Heuristic:Microsoft Autogen Model Context Limiting
| Knowledge Sources | |
|---|---|
| Domains | Multi_Agent_Systems, Optimization |
| Last Updated | 2026-02-11 18:00 GMT |
Overview
Use `BufferedChatCompletionContext` or `TokenLimitedChatCompletionContext` to limit the context window sent to the model and prevent token limit errors in long conversations.
Description
In multi-agent conversations, the message history grows with every turn. Without context limiting, the entire history is sent to the model on each inference, which can exceed the model's token limit and cause errors or excessive costs. AutoGen provides two built-in context managers: `BufferedChatCompletionContext` (limits by message count) and `TokenLimitedChatCompletionContext` (limits by token count).
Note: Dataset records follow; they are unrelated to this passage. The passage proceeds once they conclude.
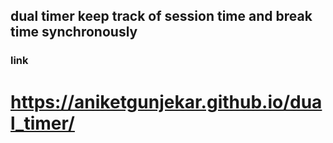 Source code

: ## dual timer keep track of session time and break time synchronously
### link
# https://aniketgunjekar.github.io/dual_timer/
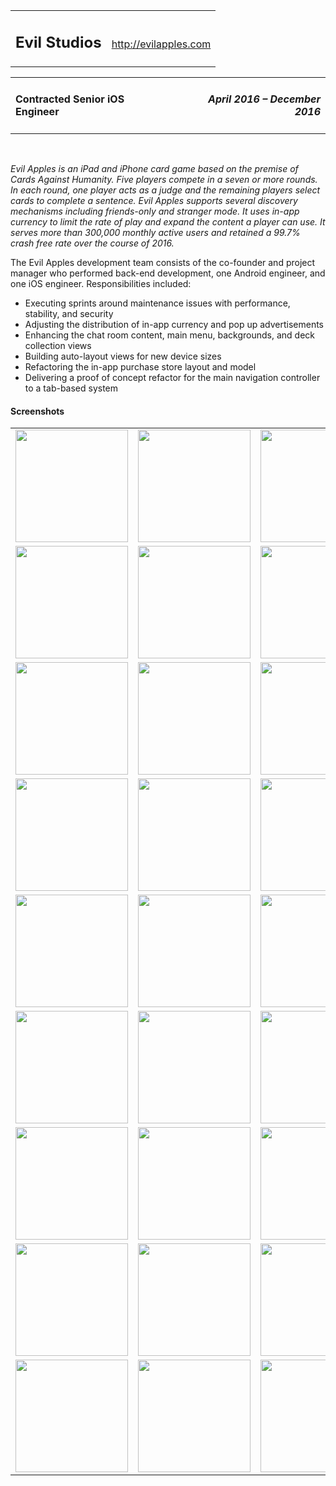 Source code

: <table style="width:100%"> 
	<tr>
		<td valign="baseline"> <h2>Evil Studios</h2></td><td align="right" valign="baseline"> <a href="http://evilapples.com">http://evilapples.com</a></td>
	</tr>
</table>
<table style="width:100%"> 
	<tr>
		<td> <h4>Contracted Senior iOS Engineer</h4> </td><td align="right"> <h4><em>April 2016 – December 2016</em></h4> </td>
	</tr>
</table>

<br>

_Evil Apples is an iPad and iPhone card game based on the premise of Cards Against Humanity. Five players compete in a seven or more rounds. In each round, one player acts as a judge and the remaining players select cards to complete a sentence. Evil Apples supports several discovery mechanisms including friends-only and stranger mode. It uses in-app currency to limit the rate of play and expand the content a player can use. It serves more than 300,000 monthly active users and retained a 99.7% crash free rate over the course of 2016._

The Evil Apples development team consists of the co-founder and project manager who performed back-end development, one Android engineer, and one iOS engineer. Responsibilities included:

- Executing sprints around maintenance issues with performance, stability, and security
- Adjusting the distribution of in-app currency and pop up advertisements
- Enhancing the chat room content, main menu, backgrounds, and deck collection views
- Building auto-layout views for new device sizes
- Refactoring the in-app purchase store layout and model
- Delivering a proof of concept refactor for the main navigation controller to a tab-based system

#### Screenshots

<table style="width:100%">
<tr>
	<td><img src="https://s3.amazonaws.com/com-federalforge-repository/public/engineer/2016_evil_apples/1.png" width="180"></td>
	<td><img src="https://s3.amazonaws.com/com-federalforge-repository/public/engineer/2016_evil_apples/2.png" width="180"></td>
	<td><img src="https://s3.amazonaws.com/com-federalforge-repository/public/engineer/2016_evil_apples/3.png" width="180"></td>
	<td><img src="https://s3.amazonaws.com/com-federalforge-repository/public/engineer/2016_evil_apples/4.png" width="180"></td>
</tr>

<tr>
	<td><img src="https://s3.amazonaws.com/com-federalforge-repository/public/engineer/2016_evil_apples/5.png" width="180"></td>
	<td><img src="https://s3.amazonaws.com/com-federalforge-repository/public/engineer/2016_evil_apples/6.png" width="180"></td>
	<td><img src="https://s3.amazonaws.com/com-federalforge-repository/public/engineer/2016_evil_apples/7.png" width="180"></td>
	<td><img src="https://s3.amazonaws.com/com-federalforge-repository/public/engineer/2016_evil_apples/8.png" width="180"></td>
</tr>

<tr>
	<td><img src="https://s3.amazonaws.com/com-federalforge-repository/public/engineer/2016_evil_apples/9.png" width="180"></td>
	<td><img src="https://s3.amazonaws.com/com-federalforge-repository/public/engineer/2016_evil_apples/10.png" width="180"></td>
	<td><img src="https://s3.amazonaws.com/com-federalforge-repository/public/engineer/2016_evil_apples/11.png" width="180"></td>
	<td><img src="https://s3.amazonaws.com/com-federalforge-repository/public/engineer/2016_evil_apples/12.png" width="180"></td>
</tr>

<tr>
	<td><img src="https://s3.amazonaws.com/com-federalforge-repository/public/engineer/2016_evil_apples/13.png" width="180"></td>
	<td><img src="https://s3.amazonaws.com/com-federalforge-repository/public/engineer/2016_evil_apples/14.png" width="180"></td>
	<td><img src="https://s3.amazonaws.com/com-federalforge-repository/public/engineer/2016_evil_apples/15.png" width="180"></td>
	<td><img src="https://s3.amazonaws.com/com-federalforge-repository/public/engineer/2016_evil_apples/16.png" width="180"></td>
</tr>

<tr>
	<td><img src="https://s3.amazonaws.com/com-federalforge-repository/public/engineer/2016_evil_apples/17.png" width="180"></td>
	<td><img src="https://s3.amazonaws.com/com-federalforge-repository/public/engineer/2016_evil_apples/18.png" width="180"></td>
	<td><img src="https://s3.amazonaws.com/com-federalforge-repository/public/engineer/2016_evil_apples/19.png" width="180"></td>
	<td><img src="https://s3.amazonaws.com/com-federalforge-repository/public/engineer/2016_evil_apples/20.png" width="180"></td>
</tr>

<tr>
	<td><img src="https://s3.amazonaws.com/com-federalforge-repository/public/engineer/2016_evil_apples/21.png" width="180"></td>
	<td><img src="https://s3.amazonaws.com/com-federalforge-repository/public/engineer/2016_evil_apples/22.png" width="180"></td>
	<td><img src="https://s3.amazonaws.com/com-federalforge-repository/public/engineer/2016_evil_apples/23.png" width="180"></td>
	<td><img src="https://s3.amazonaws.com/com-federalforge-repository/public/engineer/2016_evil_apples/24.png" width="180"></td>
</tr>

<tr>
	<td><img src="https://s3.amazonaws.com/com-federalforge-repository/public/engineer/2016_evil_apples/25.png" width="180"></td>
	<td><img src="https://s3.amazonaws.com/com-federalforge-repository/public/engineer/2016_evil_apples/26.png" width="180"></td>
	<td><img src="https://s3.amazonaws.com/com-federalforge-repository/public/engineer/2016_evil_apples/27.png" width="180"></td>
	<td><img src="https://s3.amazonaws.com/com-federalforge-repository/public/engineer/2016_evil_apples/28.png" width="180"></td>
</tr>

<tr>
	<td><img src="https://s3.amazonaws.com/com-federalforge-repository/public/engineer/2016_evil_apples/29.png" width="180"></td>
	<td><img src="https://s3.amazonaws.com/com-federalforge-repository/public/engineer/2016_evil_apples/30.png" width="180"></td>
	<td><img src="https://s3.amazonaws.com/com-federalforge-repository/public/engineer/2016_evil_apples/31.png" width="180"></td>
	<td><img src="https://s3.amazonaws.com/com-federalforge-repository/public/engineer/2016_evil_apples/32.png" width="180"></td>
</tr>

<tr>
	<td><img src="https://s3.amazonaws.com/com-federalforge-repository/public/engineer/2016_evil_apples/33.png" width="180"></td>
	<td><img src="https://s3.amazonaws.com/com-federalforge-repository/public/engineer/2016_evil_apples/34.png" width="180"></td>
	<td><img src="https://s3.amazonaws.com/com-federalforge-repository/public/engineer/2016_evil_apples/35.png" width="180"></td>
	<td><img src="https://s3.amazonaws.com/com-federalforge-repository/public/engineer/2016_evil_apples/36.png" width="180"></td>
</tr>
</table> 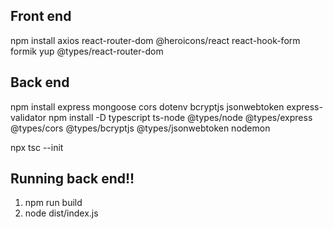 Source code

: ## Front end
npm install axios react-router-dom @heroicons/react react-hook-form formik yup @types/react-router-dom

## Back end
npm install express mongoose cors dotenv bcryptjs jsonwebtoken express-validator
npm install -D typescript ts-node @types/node @types/express @types/cors @types/bcryptjs @types/jsonwebtoken nodemon

npx tsc --init

## Running back end!!

1. npm run build
2. node dist/index.js
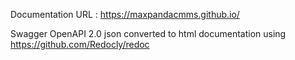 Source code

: Documentation URL : https://maxpandacmms.github.io/

Swagger OpenAPI 2.0 json converted to html documentation using https://github.com/Redocly/redoc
Custom contexts can be created by subclassing `ChatCompletionContext`.
Usage
Use this heuristic when:
- Running long conversations (10+ turns) where history accumulates
- Using models with smaller context windows (e.g., 4K or 8K token models)
- Optimizing cost by reducing the number of tokens sent per inference
- Working with tool-heavy workflows where tool call/result messages inflate the context rapidly
The Insight (Rule of Thumb)
- Action: Set the `model_context` parameter when creating an AssistantAgent.
- Value: `BufferedChatCompletionContext(buffer_size=10)` for recent-messages-only, or `TokenLimitedChatCompletionContext(model_client=client)` for token-aware limiting.
- Trade-off: Older messages are dropped from the context, so the agent loses awareness of earlier conversation. This is usually acceptable for task-focused agents but may cause issues for agents that need full history awareness.
from autogen_core.model_context import BufferedChatCompletionContext
from autogen_agentchat.agents import AssistantAgent
# Option 1: Keep only the last N messages
agent = AssistantAgent(
name="assistant",
model_client=client,
model_context=BufferedChatCompletionContext(buffer_size=10),
)
# Option 2: Limit by token count (auto-adapts to model)
from autogen_core.model_context import TokenLimitedChatCompletionContext
agent = AssistantAgent(
name="assistant",
model_client=client,
model_context=TokenLimitedChatCompletionContext(model_client=client),
)
Reasoning
From the AssistantAgent docstring at `_assistant_agent.py:175-184`:
# You can limit the number of messages sent to the model by setting
# the model_context parameter to a BufferedChatCompletionContext.
# This will limit the number of recent messages sent to the model and
# can be useful when the model has a limit on the number of tokens it
# can process.
# Another option is to use a TokenLimitedChatCompletionContext which
# will limit the number of tokens sent to the model.
# You can also create your own model context by subclassing
# ChatCompletionContext.
In multi-agent group chats, every participant's message is published to all other participants, causing context growth proportional to (participants x turns). For a 5-agent group chat running 20 turns, that is 100+ messages in the context. With tool calls, each turn may generate multiple messages (tool call + tool result), further inflating the context.
The `BufferedChatCompletionContext` is simpler and predictable (always keeps N most recent messages). The `TokenLimitedChatCompletionContext` is smarter — it counts tokens and dynamically trims to fit the model's context window, which is better when messages vary significantly in length.